Specifically, the graduates will be schooled in collection of soil samples as well as conduct soil tests and render extension services to farmers.
The Executive Secretary/Chief Executive of NALDA), Mr. Paul Ikonne, disclosed this at a briefing with journalists Monday in Abuja.
He described the move as another step in the right direction the government in achieving food security in the country.
He said Buhari remained fully committed to achieving food security in the country adding the president is seriously interested in “anything that has to do with farmers”.
Ikonne said Buhari had mandated NALDA to ensure that the soil begins to yield maximum output and farmers begin to get their returns on investment.
He pointed out that through the landmark initiative, in partnership with the Nigerian Institute of Soil Science, farmers will only be required to pay as low as N500 per sample collected adding that “NALDA will shoulder the rest.”

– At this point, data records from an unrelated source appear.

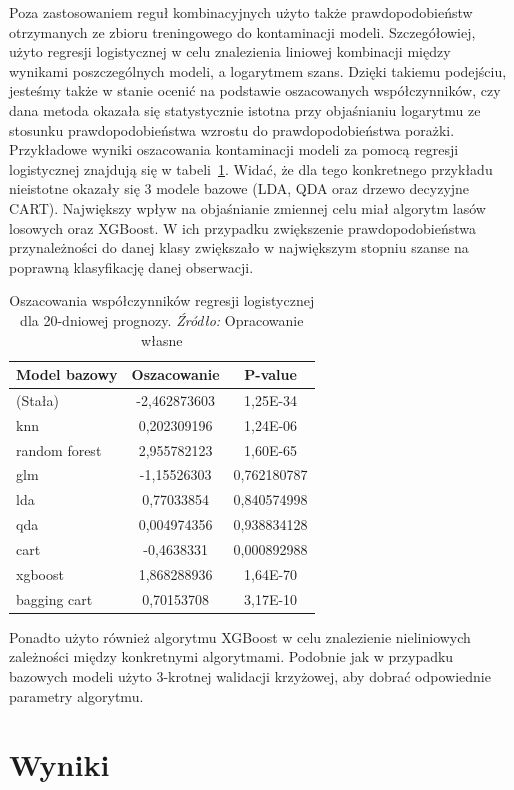 \documentclass[12pt,a4paper,twoside,openany]{book}
\begin{document}
Poza zastosowaniem reguł kombinacyjnych użyto także prawdopodobieństw otrzymanych ze zbioru treningowego do kontaminacji modeli. Szczegółowiej, użyto regresji logistycznej w celu znalezienia liniowej kombinacji między wynikami poszczególnych modeli, a logarytmem szans. Dzięki takiemu podejściu, jesteśmy także w stanie ocenić na podstawie oszacowanych współczynników, czy dana metoda okazała się statystycznie istotna przy objaśnianiu logarytmu ze stosunku prawdopodobieństwa wzrostu do prawdopodobieństwa porażki. Przykładowe wyniki oszacowania kontaminacji modeli za pomocą regresji logistycznej znajdują się w tabeli~\ref{tab010}. Widać, że dla tego konkretnego przykładu nieistotne okazały się 3 modele bazowe (LDA, QDA oraz drzewo decyzyjne CART). Największy wpływ na objaśnianie zmiennej celu miał algorytm lasów losowych oraz XGBoost. W ich przypadku zwiększenie prawdopodobieństwa przynależności do danej klasy zwiększało w największym stopniu szanse na poprawną klasyfikację danej obserwacji.

\begin{table}[ht] 
\caption{Oszacowania współczynników regresji logistycznej dla 20-dniowej prognozy. \textit{Źródło:} Opracowanie własne}
\label{tab010}
\centering
\begin{tabular}{lcc}
  \hline
Model bazowy & Oszacowanie & P-value\\
   \hline
(Stała) & -2,462873603 & 1,25E-34\\
knn & 0,202309196 & 1,24E-06\\
random forest & 2,955782123 & 1,60E-65\\
glm & -1,15526303 & 0,762180787\\
lda & 0,77033854 & 0,840574998\\
qda & 0,004974356 & 0,938834128\\
cart & -0,4638331 & 0,000892988\\
xgboost & 1,868288936 & 1,64E-70\\
bagging cart & 0,70153708 & 3,17E-10\\
  \hline
\end{tabular}
\end{table}


Ponadto użyto również algorytmu XGBoost w celu znalezienie nieliniowych zależności między konkretnymi algorytmami. Podobnie jak w przypadku bazowych modeli użyto 3-krotnej walidacji krzyżowej, aby dobrać odpowiednie parametry algorytmu. 

\section{Wyniki}
\end{document}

He said the initiative was being undertaken under the National Young Farmers’ Scheme, which was recently launched by the president.
The NALDA boss further explained that proper understanding of the soil and farmlands by farmers will “give Nigeria the desired achievement in food security”.
He said:”We cannot achieve achieve food security without understanding our soil and without getting our farmers to know what the soil requires.
“Over the years, farmers go to the farm to just do their normal thing – open the soil, put their maize or wheat without soil test to ascertain the nutrients that the soil requires.
“The fertiliser dealers take advantage of that to sell all kinds of fertilisers to farmers and at the end of the day, the desired yields would not be achieved.”
However, he said: ”But what these soil doctors would be doing is that they will go every farm land and meet farmers in their farms to conduct soil test first before any farming season in order to know what nutrients the soil requires or what type of fertiliser would the crop need.”
Ikonne said the measures will help the country begin to engage in the best agricultural practices going forward as well as strengthen extension services providers who remained one of the key services that had been missing in farming generally.